What is being asked: Your answer should consist only of the records, copied exactly, with the images removed.

Dataset entries:
|---|
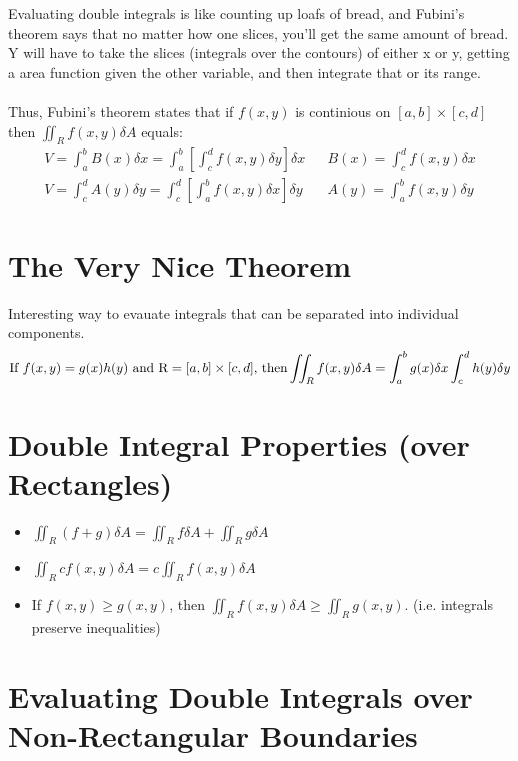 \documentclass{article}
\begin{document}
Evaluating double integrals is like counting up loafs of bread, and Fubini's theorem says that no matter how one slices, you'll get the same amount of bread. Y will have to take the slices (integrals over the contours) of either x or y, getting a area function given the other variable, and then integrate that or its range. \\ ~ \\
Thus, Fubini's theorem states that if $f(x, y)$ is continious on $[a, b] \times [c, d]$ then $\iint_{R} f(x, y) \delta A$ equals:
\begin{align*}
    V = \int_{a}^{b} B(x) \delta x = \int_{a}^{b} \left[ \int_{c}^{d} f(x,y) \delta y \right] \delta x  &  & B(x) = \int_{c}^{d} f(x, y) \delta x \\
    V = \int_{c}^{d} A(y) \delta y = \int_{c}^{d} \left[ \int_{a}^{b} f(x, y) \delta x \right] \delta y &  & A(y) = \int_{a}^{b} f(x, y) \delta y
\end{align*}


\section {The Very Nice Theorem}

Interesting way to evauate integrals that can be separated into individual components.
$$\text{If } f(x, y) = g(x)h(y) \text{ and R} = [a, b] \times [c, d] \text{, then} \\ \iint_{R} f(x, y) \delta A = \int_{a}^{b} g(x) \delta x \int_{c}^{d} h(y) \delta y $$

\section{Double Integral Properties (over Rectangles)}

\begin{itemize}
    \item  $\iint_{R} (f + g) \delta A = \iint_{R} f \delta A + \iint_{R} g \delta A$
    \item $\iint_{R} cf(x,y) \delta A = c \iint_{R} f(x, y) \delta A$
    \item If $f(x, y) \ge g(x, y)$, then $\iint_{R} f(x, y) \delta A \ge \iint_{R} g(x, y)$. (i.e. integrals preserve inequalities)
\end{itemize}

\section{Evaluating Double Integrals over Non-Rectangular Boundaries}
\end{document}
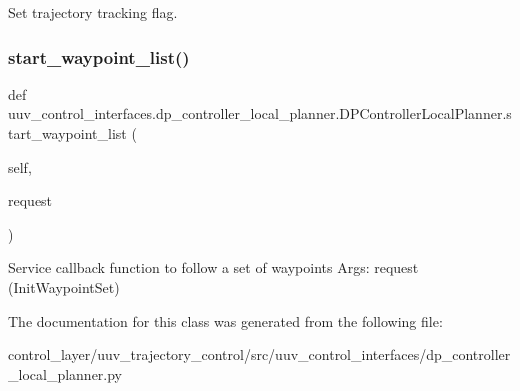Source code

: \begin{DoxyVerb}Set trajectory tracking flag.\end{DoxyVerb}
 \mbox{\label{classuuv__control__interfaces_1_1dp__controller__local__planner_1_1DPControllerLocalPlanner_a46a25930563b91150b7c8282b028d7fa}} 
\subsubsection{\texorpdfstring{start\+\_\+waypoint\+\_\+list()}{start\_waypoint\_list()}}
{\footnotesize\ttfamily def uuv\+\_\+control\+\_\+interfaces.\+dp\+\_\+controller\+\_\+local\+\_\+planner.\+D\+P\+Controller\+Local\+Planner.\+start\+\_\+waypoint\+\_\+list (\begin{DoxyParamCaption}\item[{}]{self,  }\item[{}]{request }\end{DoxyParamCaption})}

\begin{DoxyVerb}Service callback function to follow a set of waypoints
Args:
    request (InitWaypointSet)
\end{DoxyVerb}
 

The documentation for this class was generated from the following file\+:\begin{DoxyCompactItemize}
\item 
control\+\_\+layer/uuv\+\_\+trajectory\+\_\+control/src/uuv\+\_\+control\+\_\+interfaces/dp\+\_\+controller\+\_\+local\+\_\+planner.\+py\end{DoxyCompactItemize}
|---|
Response to the task:
 \documentclass{article}
\begin{document}
Evaluating double integrals is like counting up loafs of bread, and Fubini's theorem says that no matter how one slices, you'll get the same amount of bread. Y will have to take the slices (integrals over the contours) of either x or y, getting a area function given the other variable, and then integrate that or its range. \\ ~ \\
Thus, Fubini's theorem states that if $f(x, y)$ is continious on $[a, b] \times [c, d]$ then $\iint_{R} f(x, y) \delta A$ equals:
\begin{align*}
    V = \int_{a}^{b} B(x) \delta x = \int_{a}^{b} \left[ \int_{c}^{d} f(x,y) \delta y \right] \delta x  &  & B(x) = \int_{c}^{d} f(x, y) \delta x \\
    V = \int_{c}^{d} A(y) \delta y = \int_{c}^{d} \left[ \int_{a}^{b} f(x, y) \delta x \right] \delta y &  & A(y) = \int_{a}^{b} f(x, y) \delta y
\end{align*}


\section {The Very Nice Theorem}

Interesting way to evauate integrals that can be separated into individual components.
$$\text{If } f(x, y) = g(x)h(y) \text{ and R} = [a, b] \times [c, d] \text{, then} \\ \iint_{R} f(x, y) \delta A = \int_{a}^{b} g(x) \delta x \int_{c}^{d} h(y) \delta y $$

\section{Double Integral Properties (over Rectangles)}

\begin{itemize}
    \item  $\iint_{R} (f + g) \delta A = \iint_{R} f \delta A + \iint_{R} g \delta A$
    \item $\iint_{R} cf(x,y) \delta A = c \iint_{R} f(x, y) \delta A$
    \item If $f(x, y) \ge g(x, y)$, then $\iint_{R} f(x, y) \delta A \ge \iint_{R} g(x, y)$. (i.e. integrals preserve inequalities)
\end{itemize}

\section{Evaluating Double Integrals over Non-Rectangular Boundaries}
\end{document}
Source code

: \begin{DoxyVerb}Set trajectory tracking flag.\end{DoxyVerb}
 \mbox{\label{classuuv__control__interfaces_1_1dp__controller__local__planner_1_1DPControllerLocalPlanner_a46a25930563b91150b7c8282b028d7fa}} 
\subsubsection{\texorpdfstring{start\+\_\+waypoint\+\_\+list()}{start\_waypoint\_list()}}
{\footnotesize\ttfamily def uuv\+\_\+control\+\_\+interfaces.\+dp\+\_\+controller\+\_\+local\+\_\+planner.\+D\+P\+Controller\+Local\+Planner.\+start\+\_\+waypoint\+\_\+list (\begin{DoxyParamCaption}\item[{}]{self,  }\item[{}]{request }\end{DoxyParamCaption})}

\begin{DoxyVerb}Service callback function to follow a set of waypoints
Args:
    request (InitWaypointSet)
\end{DoxyVerb}
 

The documentation for this class was generated from the following file\+:\begin{DoxyCompactItemize}
\item 
control\+\_\+layer/uuv\+\_\+trajectory\+\_\+control/src/uuv\+\_\+control\+\_\+interfaces/dp\+\_\+controller\+\_\+local\+\_\+planner.\+py\end{DoxyCompactItemize}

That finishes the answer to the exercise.